Theoretically, standards are adopted as a way to make sure that students in every state are learning what they need to in order to compete nationally and globally. Practically, that is a mouthful of hogwash. There is no global standard everyone works toward, so unless you think Moldovian kids are doing the same things we are, take that out of the equation. Nationally, giving everyone the same curriculum and standards and expecting them to work the same way in each system is sheer lunacy. It’s based on a premise that all school systems are identical when they are anything but.
Common Core also threatens to make the art of teaching practically useless.
My daughter is in the midst of writing a 25,000-word novel for her eighth-grade English class. This project is challenging, it is arduous and it is beyond the scope of anything I’d ever done in school. And she loves it. Her teacher sends weekly email updates and you can feel his enthusiasm jumping off the screen. Under Common Core, this might not be possible. You might not know this, but the Core standards are copyrighted material, so schools are limited in how much they can change it.
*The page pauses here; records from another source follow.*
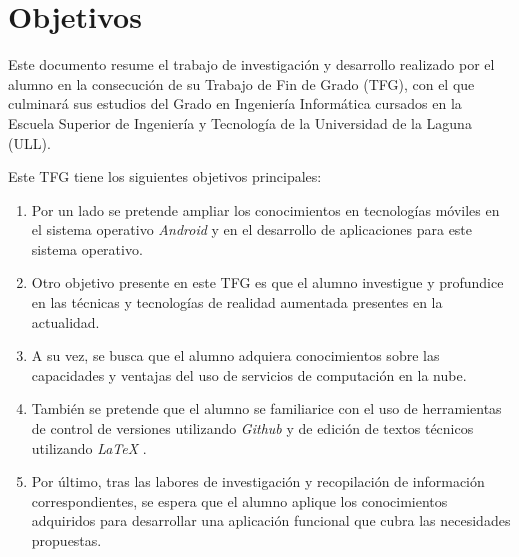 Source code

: %
%
%
%
 

\chapter{Objetivos} \label{chap:Objetivos}  

Este documento resume el trabajo de investigación y desarrollo realizado por el alumno en la consecución de su Trabajo de Fin de Grado (TFG), con el que culminará sus estudios del Grado en Ingeniería Informática cursados en la Escuela Superior de Ingeniería y Tecnología de la Universidad de la Laguna (ULL).

Este TFG tiene los siguientes objetivos principales:
	
\begin{enumerate}
\item Por un lado se pretende ampliar los conocimientos en tecnologías móviles en el sistema operativo \textit{Android} \cite{URL::Android} y en el desarrollo de aplicaciones para este sistema operativo.

\item Otro objetivo presente en este TFG es que el alumno investigue y profundice en las técnicas y tecnologías de realidad aumentada presentes en la actualidad.

\item A su vez, se busca que el alumno adquiera conocimientos sobre las capacidades y ventajas del uso de servicios de computación en la nube.

\item También se pretende que el alumno se familiarice con el uso de herramientas de control de versiones utilizando \textit{Github} \cite{URL::Github} y de edición de textos técnicos utilizando \textit{LaTeX}  \cite{URL::LaTeX}.

\item   Por último, tras las labores de investigación y recopilación de información correspondientes, se espera que el alumno aplique los conocimientos adquiridos para desarrollar una aplicación funcional que cubra las necesidades propuestas.
\end{enumerate} 
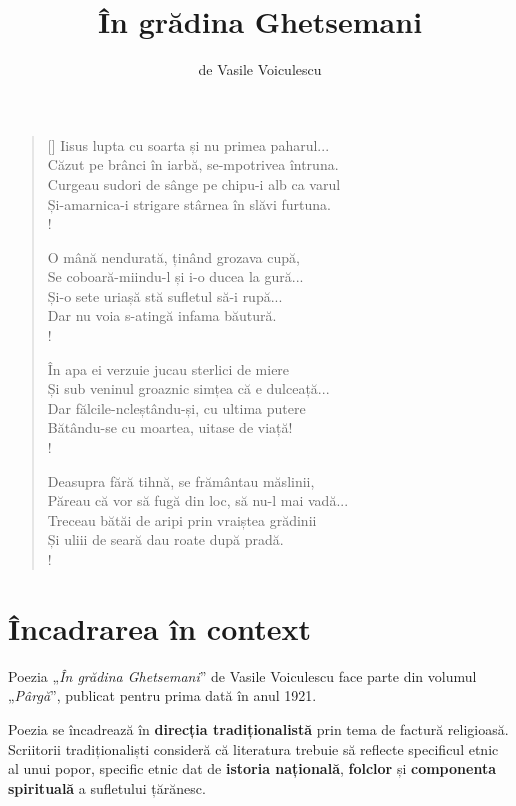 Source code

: \documentclass{article}
\title{În grădina Ghetsemani}
\author{de Vasile Voiculescu}
\date{}
\newcommand{\qu}[1]{„\emph{#1}”}
\begin{document}
\maketitle

\settowidth{\versewidth}{Păreau că vor să fugă din loc, să nu-l mai vadă...}
\begin{verse}[\versewidth]
Iisus lupta cu soarta și nu primea paharul... \\
Căzut pe brânci în iarbă, se-mpotrivea întruna. \\
Curgeau sudori de sânge pe chipu-i alb ca varul \\
Și-amarnica-i strigare stârnea în slăvi furtuna. \\!

O mână nendurată, ținând grozava cupă, \\
Se coboară-miindu-l și i-o ducea la gură... \\
Și-o sete uriașă stă sufletul să-i rupă... \\
Dar nu voia s-atingă infama băutură. \\!

În apa ei verzuie jucau sterlici de miere \\
Și sub veninul groaznic simțea că e dulceață... \\
Dar fălcile-ncleștându-și, cu ultima putere \\
Bătându-se cu moartea, uitase de viață! \\!

Deasupra fără tihnă, se frământau măslinii, \\
Păreau că vor să fugă din loc, să nu-l mai vadă... \\
Treceau bătăi de aripi prin vraiștea grădinii \\
Și uliii de seară dau roate după pradă. \\!
\end{verse}

\section{Încadrarea în context}
Poezia \qu{În grădina Ghetsemani} de Vasile Voiculescu face parte din volumul \qu{Pârgă}, publicat pentru prima dată în anul 1921.

Poezia se încadrează în \textbf{direcția tradiționalistă} prin tema de factură religioasă. Scriitorii tradiționa\-liști consideră că literatura trebuie să reflecte specificul etnic al unui popor, specific etnic dat de \textbf{istoria națională}, \textbf{folclor} și \textbf{componenta spirituală} a sufletului țărănesc. 
\end{document}
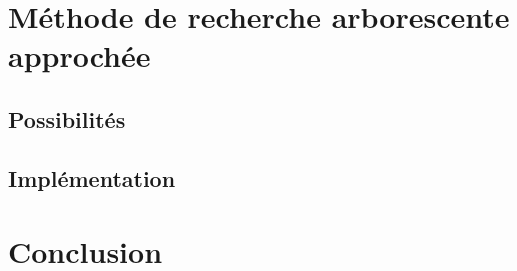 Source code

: \documentclass[12pt]{article}
\begin{document}
\section{Méthode de recherche arborescente approchée}

\subsection{Possibilités}


\subsection{Implémentation}



\section{Conclusion}



\end{document}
This means the ability for teachers to be creative is severely restricted.
Who copyrights education, anyway? What a crock.
I think I’m most incensed at the Common Core take on math. The method discourages memorization and focuses on the “process.” I hate to break it to them, but math is memorization. It is black and white. You either have a right answer or a wrong one. You do multiplication tables until you are blue in the face not to stop the flow of oxygen, but so that you know how to multiply for the rest of your life. Two times two equals four no matter how you try to calculate it.
I don’t want to leave any child behind. What I’d like to do is place children where they can excel. If that means encouraging trade schools for the mechanically inclined, that isn’t bad in my book. If that means promoting advanced degrees for those who master schoolwork, that is a good thing. What isn’t good is creating a giant mass of mediocrity under the guise of common standards.
I could go on, but I’d rather you take this as motivation to do your own research on the subject. Just don’t blame me if an angry mob comes from it.